Tourre is on trial for civil fraud charges for allegedly misleading investors in real estate-related funds. The Securities and Exchange Commission claims he withheld the fact that hedge fund Paulson & Co. had bet against the mortgage funds, which were known as Abacus.
SEC lawyer Matthew Martens said that several e-mails Tourre wrote in early 2007 were evidence "that Mr. Tourre knew what he was doing was wrong."
In one, Tourre wrote: "I love this website ... www.mortgageimplode.com." Martens noted that the e-mail was sent "while Tourre was selling mortgage-backed funds," and Tourre affirmed that it was.
In another e-mail, Tourre wrote: "According to [a Goldman Sachs colleague] the market is totally dead. Subprime borrowers won't last long. I don't intend to wait for the collapse of the sector." Again, Martens asked if Tourre was still selling to investors at the time, and Tourre said that he was.
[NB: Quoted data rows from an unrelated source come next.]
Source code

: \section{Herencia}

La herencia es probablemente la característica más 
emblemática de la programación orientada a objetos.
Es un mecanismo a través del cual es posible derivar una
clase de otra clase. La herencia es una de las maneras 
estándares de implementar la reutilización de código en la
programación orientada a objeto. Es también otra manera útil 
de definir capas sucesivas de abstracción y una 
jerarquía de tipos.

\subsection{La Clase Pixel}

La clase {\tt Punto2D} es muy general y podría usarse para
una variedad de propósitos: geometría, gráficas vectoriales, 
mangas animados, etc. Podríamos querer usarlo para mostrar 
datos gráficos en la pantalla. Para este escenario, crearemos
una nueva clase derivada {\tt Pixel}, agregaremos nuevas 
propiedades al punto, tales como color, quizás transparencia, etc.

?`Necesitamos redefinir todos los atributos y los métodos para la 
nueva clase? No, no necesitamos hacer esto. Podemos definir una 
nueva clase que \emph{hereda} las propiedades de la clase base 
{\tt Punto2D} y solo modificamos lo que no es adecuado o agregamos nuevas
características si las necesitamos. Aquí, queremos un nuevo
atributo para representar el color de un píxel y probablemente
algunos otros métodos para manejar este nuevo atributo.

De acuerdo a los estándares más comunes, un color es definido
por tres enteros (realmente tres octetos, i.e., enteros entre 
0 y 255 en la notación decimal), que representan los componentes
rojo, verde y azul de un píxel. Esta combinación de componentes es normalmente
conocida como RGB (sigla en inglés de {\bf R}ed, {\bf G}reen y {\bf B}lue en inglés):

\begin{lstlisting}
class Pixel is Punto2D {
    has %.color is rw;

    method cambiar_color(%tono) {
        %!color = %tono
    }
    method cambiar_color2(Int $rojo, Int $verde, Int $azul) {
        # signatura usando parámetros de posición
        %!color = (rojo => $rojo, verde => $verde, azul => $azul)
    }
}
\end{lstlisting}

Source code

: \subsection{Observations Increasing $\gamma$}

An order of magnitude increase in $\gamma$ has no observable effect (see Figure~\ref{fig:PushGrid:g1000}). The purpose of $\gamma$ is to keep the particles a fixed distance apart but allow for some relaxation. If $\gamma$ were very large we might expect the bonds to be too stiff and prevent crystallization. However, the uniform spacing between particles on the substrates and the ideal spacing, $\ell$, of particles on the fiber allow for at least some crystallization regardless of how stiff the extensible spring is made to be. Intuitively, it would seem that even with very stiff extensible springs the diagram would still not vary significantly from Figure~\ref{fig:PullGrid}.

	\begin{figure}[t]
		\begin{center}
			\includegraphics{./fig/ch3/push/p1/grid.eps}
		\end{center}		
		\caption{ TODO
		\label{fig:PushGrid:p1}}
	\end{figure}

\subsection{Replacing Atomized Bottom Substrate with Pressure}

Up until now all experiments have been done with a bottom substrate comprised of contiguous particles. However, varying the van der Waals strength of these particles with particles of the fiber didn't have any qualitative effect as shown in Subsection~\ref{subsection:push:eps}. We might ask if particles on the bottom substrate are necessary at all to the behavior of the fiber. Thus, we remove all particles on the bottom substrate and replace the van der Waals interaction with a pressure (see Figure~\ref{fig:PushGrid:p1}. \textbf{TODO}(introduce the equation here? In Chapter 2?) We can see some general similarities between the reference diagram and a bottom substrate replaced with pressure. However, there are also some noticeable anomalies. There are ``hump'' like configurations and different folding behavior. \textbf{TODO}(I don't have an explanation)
When Martens asked Tourre how he felt about the mortgage market at the time, Tourre said, "I was more pessimistic than optimistic because of price declines in the market."
Martens also questioned the defendant about his most quoted e-mail, written on Jan. 23, 2007, in which he described himself as "The Fabulous Fab."
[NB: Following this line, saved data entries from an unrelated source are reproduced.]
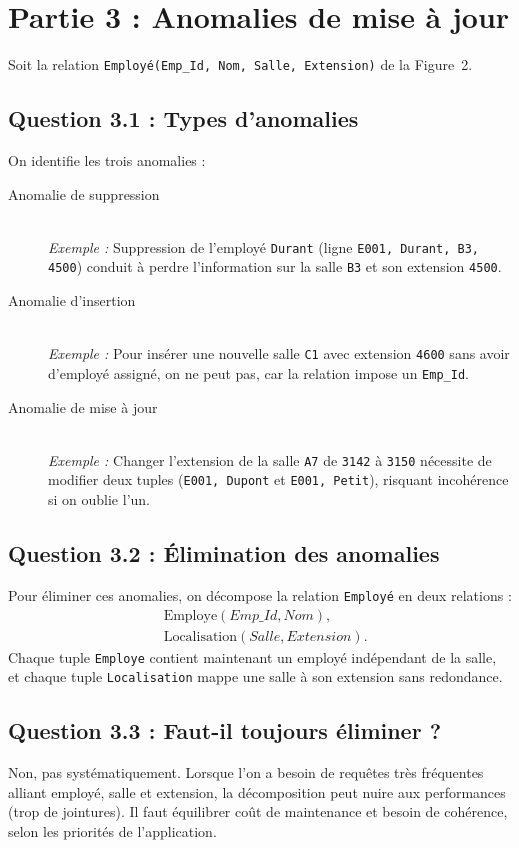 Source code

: \documentclass[11pt]{article}
\begin{document}
\section*{Partie 3 : Anomalies de mise à jour}
Soit la relation \texttt{Employé(Emp\_Id, Nom, Salle, Extension)} de la Figure~2.

\subsection*{Question 3.1 : Types d'anomalies}
On identifie les trois anomalies :
\begin{description}
  \item[Anomalie de suppression] \hfill\\
    \textit{Exemple :} Suppression de l'employé \texttt{Durant} (ligne \texttt{E001, Durant, B3, 4500}) conduit à perdre l'information sur la salle \texttt{B3} et son extension \texttt{4500}.\\

  \item[Anomalie d'insertion] \hfill\\
    \textit{Exemple :} Pour insérer une nouvelle salle \texttt{C1} avec extension \texttt{4600} sans avoir d'employé assigné, on ne peut pas, car la relation impose un \texttt{Emp\_Id}.\\

  \item[Anomalie de mise à jour] \hfill\\
    \textit{Exemple :} Changer l'extension de la salle \texttt{A7} de \texttt{3142} à \texttt{3150} nécessite de modifier deux tuples (\texttt{E001, Dupont} et \texttt{E001, Petit}), risquant incohérence si on oublie l'un.
\end{description}

\subsection*{Question 3.2 : Élimination des anomalies}
Pour éliminer ces anomalies, on décompose la relation \texttt{Employé} en deux relations :
\[
\begin{aligned}
& \text{Employe}(Emp\_Id, Nom),\\
& \text{Localisation}(Salle, Extension).
\end{aligned}
\]
Chaque tuple \texttt{Employe} contient maintenant un employé indépendant de la salle,
et chaque tuple \texttt{Localisation} mappe une salle à son extension sans redondance.

\subsection*{Question 3.3 : Faut-il toujours éliminer ?}
Non, pas systématiquement. Lorsque l'on a besoin de requêtes très fréquentes alliant
employé, salle et extension, la décomposition peut nuire aux performances (trop de jointures).
Il faut équilibrer coût de maintenance et besoin de cohérence, selon les priorités de l'application.
\end{document}
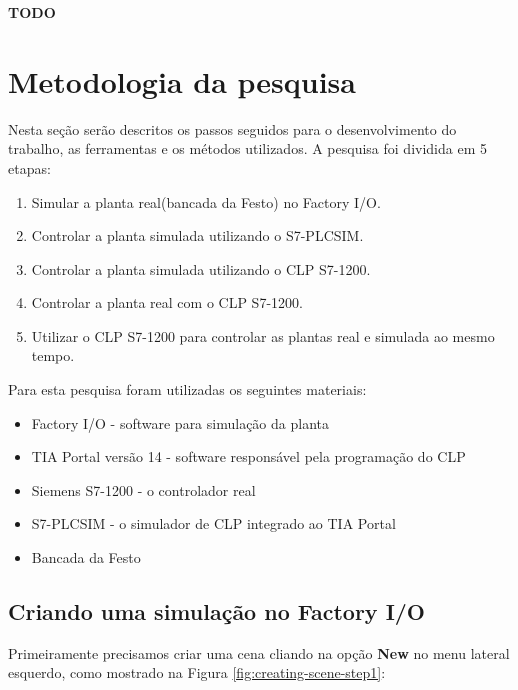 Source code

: \documentclass[a4paper, 12pt]{article}
\begin{document}
		\textbf{TODO}

\section{Metodologia da pesquisa}
	
	Nesta seção serão descritos os passos seguidos para o desenvolvimento do trabalho,
	as ferramentas e os métodos utilizados.
	A pesquisa foi dividida em 5 etapas:
	\begin{enumerate}
		\item Simular a planta real(bancada da Festo) no Factory I/O.
		\item Controlar a planta simulada utilizando o S7-PLCSIM.
		\item Controlar a planta simulada utilizando o CLP S7-1200.
		\item Controlar a planta real com o CLP S7-1200.
		\item Utilizar o CLP S7-1200 para controlar as plantas real e simulada ao mesmo tempo.
	\end{enumerate}
	
	Para esta pesquisa foram utilizadas os seguintes materiais:
		
	\begin{itemize}
		\item Factory I/O - software para simulação da planta
		\item TIA Portal versão 14 - software responsável pela programação do CLP
		\item Siemens S7-1200 - o controlador real
		\item S7-PLCSIM - o simulador de CLP integrado ao TIA Portal
		\item Bancada da Festo
	\end{itemize}
	
	\subsection{Criando uma simulação no Factory I/O}
	
		Primeiramente precisamos criar uma cena cliando na opção \textbf{New} no menu lateral esquerdo, como mostrado na
		Figura \ref{fig:creating-scene-step1}:
	
\end{document}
It said, in part: "More and more leverage in the system, The whole building is about to collapse anytime now ... Only potential survivor, the fabulous Fab ... standing in the middle of all these complex, highly leveraged, exotic trades he created without necessarily understanding all of the implications of those moustruosities [sic]!!!"
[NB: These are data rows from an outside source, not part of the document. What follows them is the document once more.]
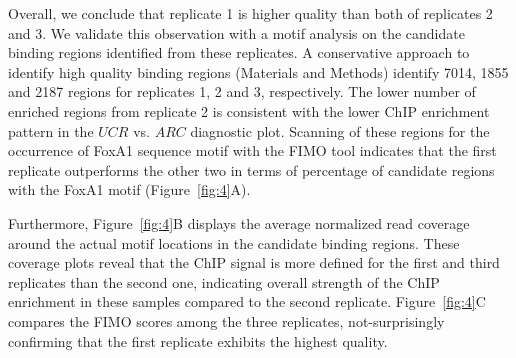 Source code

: \documentclass{bmcart}
\newcommand{\SK}[1]{\textcolor{red}{SK: #1}}
\newcommand{\RW}[1]{\textcolor{blue}{RW: #1}}
\begin{document}
Overall, we conclude that replicate 1 is higher quality than both of replicates 2 and 3.  We validate this observation with a motif analysis on the candidate binding regions identified from these replicates. A conservative approach to identify high quality binding regions (Materials and Methods) identify 7014, 1855 and 2187 regions for replicates 1, 2 and 3, respectively. The lower number of enriched regions from replicate 2 is consistent with the lower ChIP enrichment pattern in the $UCR$ vs. $ARC$ diagnostic plot. Scanning of these regions for the occurrence of FoxA1 sequence motif with the FIMO tool \cite{fimo} indicates that the first replicate outperforms the other two in terms of percentage of candidate regions with the FoxA1 motif  (Figure~\ref{fig:4}A).

Furthermore, Figure~\ref{fig:4}B displays the average normalized read coverage around the actual motif locations in the candidate binding regions. These coverage plots reveal that the ChIP signal is more defined for the first and third replicates than the second one, indicating overall strength of the ChIP enrichment in these samples compared to the second replicate. Figure~\ref{fig:4}C compares the FIMO scores among the three replicates, not-surprisingly confirming that the first replicate exhibits the highest quality. 
\end{document}
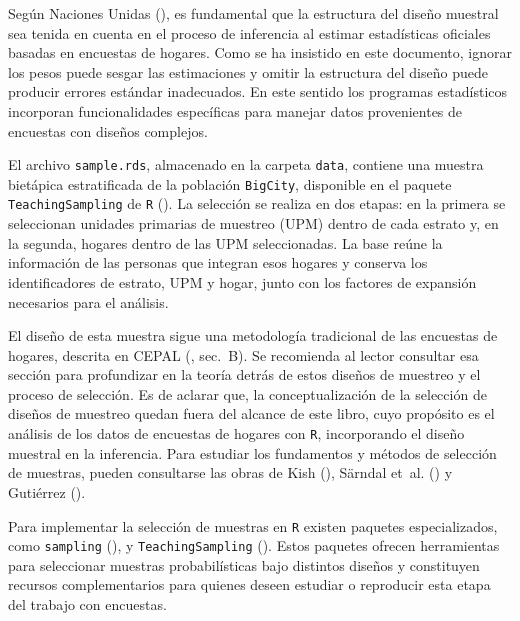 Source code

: \documentclass[
  spanish,
  11pt,
  letterpaper,
  oneside,
  open=any]{scrbook}
\begin{document}
Según Naciones Unidas (), es
fundamental que la estructura del diseño muestral sea tenida en cuenta
en el proceso de inferencia al estimar estadísticas oficiales basadas en
encuestas de hogares. Como se ha insistido en este documento, ignorar
los pesos puede sesgar las estimaciones y omitir la estructura del
diseño puede producir errores estándar inadecuados. En este sentido los
programas estadísticos incorporan funcionalidades específicas para
manejar datos provenientes de encuestas con diseños complejos.

El archivo \texttt{sample.rds}, almacenado en la carpeta \texttt{data},
contiene una muestra bietápica estratificada de la población
\texttt{BigCity}, disponible en el paquete \texttt{TeachingSampling} de
\texttt{R} (). La selección
se realiza en dos etapas: en la primera se seleccionan unidades
primarias de muestreo (UPM) dentro de cada estrato y, en la segunda,
hogares dentro de las UPM seleccionadas. La base reúne la información de
las personas que integran esos hogares y conserva los identificadores de
estrato, UPM y hogar, junto con los factores de expansión necesarios
para el análisis.

El diseño de esta muestra sigue una metodología tradicional de las
encuestas de hogares, descrita en CEPAL
(, sec.~B). Se recomienda al
lector consultar esa sección para profundizar en la teoría detrás de
estos diseños de muestreo y el proceso de selección. Es de aclarar que,
la conceptualización de la selección de diseños de muestreo quedan fuera
del alcance de este libro, cuyo propósito es el análisis de los datos de
encuestas de hogares con \texttt{R}, incorporando el diseño muestral en
la inferencia. Para estudiar los fundamentos y métodos de selección de
muestras, pueden consultarse las obras de Kish
(), Särndal et~al.
() y Gutiérrez
().

Para implementar la selección de muestras en \texttt{R} existen paquetes
especializados, como \texttt{sampling}
(), y
\texttt{TeachingSampling} (). Estos paquetes ofrecen herramientas para seleccionar muestras
probabilísticas bajo distintos diseños y constituyen recursos
complementarios para quienes deseen estudiar o reproducir esta etapa del
trabajo con encuestas.
\end{document}
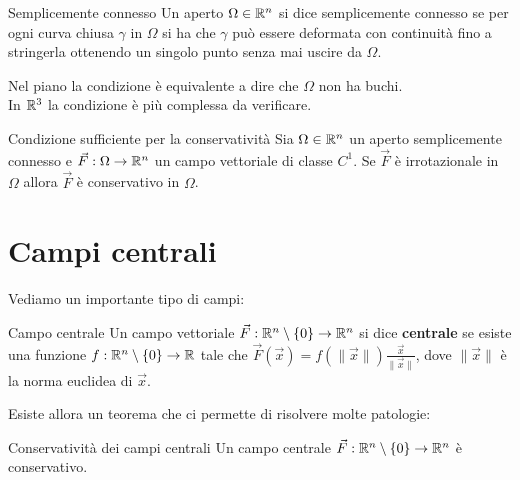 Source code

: \begin{definizione}{Semplicemente connesso}
  Un aperto $\Omega \in \mathbb{R}^n$ si dice semplicemente connesso se per ogni curva chiusa $\gamma$ in $\Omega$ si ha che $\gamma$ può essere deformata con continuità fino a stringerla ottenendo un singolo punto senza mai uscire da $\Omega$.
\end{definizione}

Nel piano la condizione è equivalente a dire che $\Omega$ non ha buchi.\\
In $\mathbb{R}^3$ la condizione è più complessa da verificare.\\

\begin{teorema}{Condizione sufficiente per la conservatività}
  Sia $\Omega \in \mathbb{R}^n$ un aperto semplicemente connesso e $\vec F: \Omega \rightarrow \mathbb{R}^n$ un campo vettoriale di classe $C^1$. Se $\vec F$ è irrotazionale in $\Omega$ allora $\vec F$ è conservativo in $\Omega$.
\end{teorema}

\section{Campi centrali}
Vediamo un importante tipo di campi:

\begin{definizione}{Campo centrale}
  Un campo vettoriale $\vec F: \mathbb{R}^n \setminus \{0\} \rightarrow \mathbb{R}^n$ si dice \textbf{centrale} se esiste una funzione $f: \mathbb{R}^n \setminus \{0\} \rightarrow \mathbb{R}$ tale che $\vec F(\vec{x}) = f(\|\vec{x}\|) \frac{\vec{x}}{\|\vec{x}\|}$, dove $\|\vec{x}\|$ è la norma euclidea di $\vec{x}$.
\end{definizione}


Esiste allora un teorema che ci permette di risolvere molte patologie:
\begin{teorema}{Conservatività dei campi centrali}
  Un campo centrale $\vec F: \mathbb{R}^n \setminus \{0\} \rightarrow \mathbb{R}^n$ è conservativo.
\end{teorema}

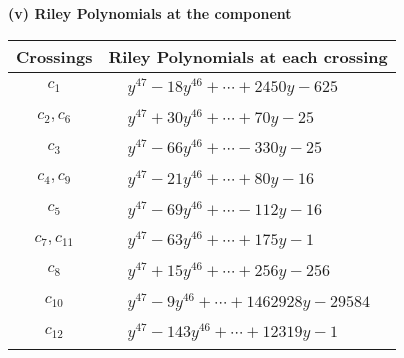 \documentclass[1p]{elsarticle_modified}
\theoremstyle{definition}
\begin{document}
\newpage\renewcommand{\arraystretch}{1}
\flushleft \textbf{(v) Riley Polynomials at the component}\newline \\
\begin{tabular}{m{50pt}|m{274pt}}
Crossings & \hspace{64pt}Riley Polynomials at each crossing \\
\hline $$\begin{aligned}c_{1}\end{aligned}$$&$\begin{aligned}
&y^{47}-18 y^{46}+\cdots+2450 y-625
\end{aligned}$\\
\hline $$\begin{aligned}c_{2},c_{6}\end{aligned}$$&$\begin{aligned}
&y^{47}+30 y^{46}+\cdots+70 y-25
\end{aligned}$\\
\hline $$\begin{aligned}c_{3}\end{aligned}$$&$\begin{aligned}
&y^{47}-66 y^{46}+\cdots-330 y-25
\end{aligned}$\\
\hline $$\begin{aligned}c_{4},c_{9}\end{aligned}$$&$\begin{aligned}
&y^{47}-21 y^{46}+\cdots+80 y-16
\end{aligned}$\\
\hline $$\begin{aligned}c_{5}\end{aligned}$$&$\begin{aligned}
&y^{47}-69 y^{46}+\cdots-112 y-16
\end{aligned}$\\
\hline $$\begin{aligned}c_{7},c_{11}\end{aligned}$$&$\begin{aligned}
&y^{47}-63 y^{46}+\cdots+175 y-1
\end{aligned}$\\
\hline $$\begin{aligned}c_{8}\end{aligned}$$&$\begin{aligned}
&y^{47}+15 y^{46}+\cdots+256 y-256
\end{aligned}$\\
\hline $$\begin{aligned}c_{10}\end{aligned}$$&$\begin{aligned}
&y^{47}-9 y^{46}+\cdots+1462928 y-29584
\end{aligned}$\\
\hline $$\begin{aligned}c_{12}\end{aligned}$$&$\begin{aligned}
&y^{47}-143 y^{46}+\cdots+12319 y-1
\end{aligned}$\\
\hline
\end{tabular}\\~\\
\end{document}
But when asked on the stand about that, Tourre said "I created no monstrosities" several times.
Tourre made $1.7 million in 2007, according to his testimony on Thursday.
In yet another e-mail, Tourre said: "I am at the ACA-Paulson meeting, this is surreal." Martens appeared to be trying to get Tourre to admit that what was "surreal" was the fact that asset manager ACA didn't know that Paulson was selling the deal short.
But on the stand, Tourre said, "It was inconceivable [to] me for ACA not to understand that Paulson had a short perspective."
The SEC's lawyers are trying to prove to the jury that Tourre was deliberately peddling a bad investment -- that he knew that the funds, known as collateralized debt obligations or CDOs, were likely to fail. Investors in Abacus lost $1 billion when the housing market fell apart, and SEC lawyers say that Paulson made $1 billion from the fallout.
In an email that Tourre sent to his girlfriend Mariane Serres on June 13, 2007 he said, "I just sold a few Abacus bonds to some widows and orphans I met at the airport."
When Martens pressed Tourre on the stand about that email, Tourre said, "I deeply regret this email. It's in very poor taste."
Defense lawyer Pamela Chepiga has rejected the SEC's portrayal of Abacus investors as innocent, unknowing victims.
"In 2007, synthetic CDOs were high stakes, high-level betting," said Chepiga in opening statements last week. "The most sophisticated bettors in the world are the only ones who get a seat at the synthetic CDO table.'
She also said that Tourre was being used as a "scapegoat' and that he "never lied to anyone."
During Thursday's hearing Chepiga asked Tourre, "Was that AC1 Portfolio [Abacus] designed to fail?" Tourre responded, "Of course not."
Chepiga presented a list of Goldman Sachs' best clients during the hearing, which included two companies that had dealings with Tourre's Abacus portfolio. She said one, ACA, insured the portfolio. The other, IKB, an investment bank headquartered in Duseldorf, Germany, bought into the portfolio.
"Would it be correct to say that it would not be in your best interest to put your best clients in investments that were designed to fail?" Chepiga asked Tourre. Tourre agreed with her that it wouldn't.
If found liable in the civil case, Tourre would be fined and forced to surrender ill-gotten profits. He would also be barred from working in the financial industry.
The SEC also charged Tourre's former employer Goldman Sachs with fraud, prompting the firm to agree to a settlement of $550 million in 2010. Goldman Sachs is also paying Tourre's legal bills.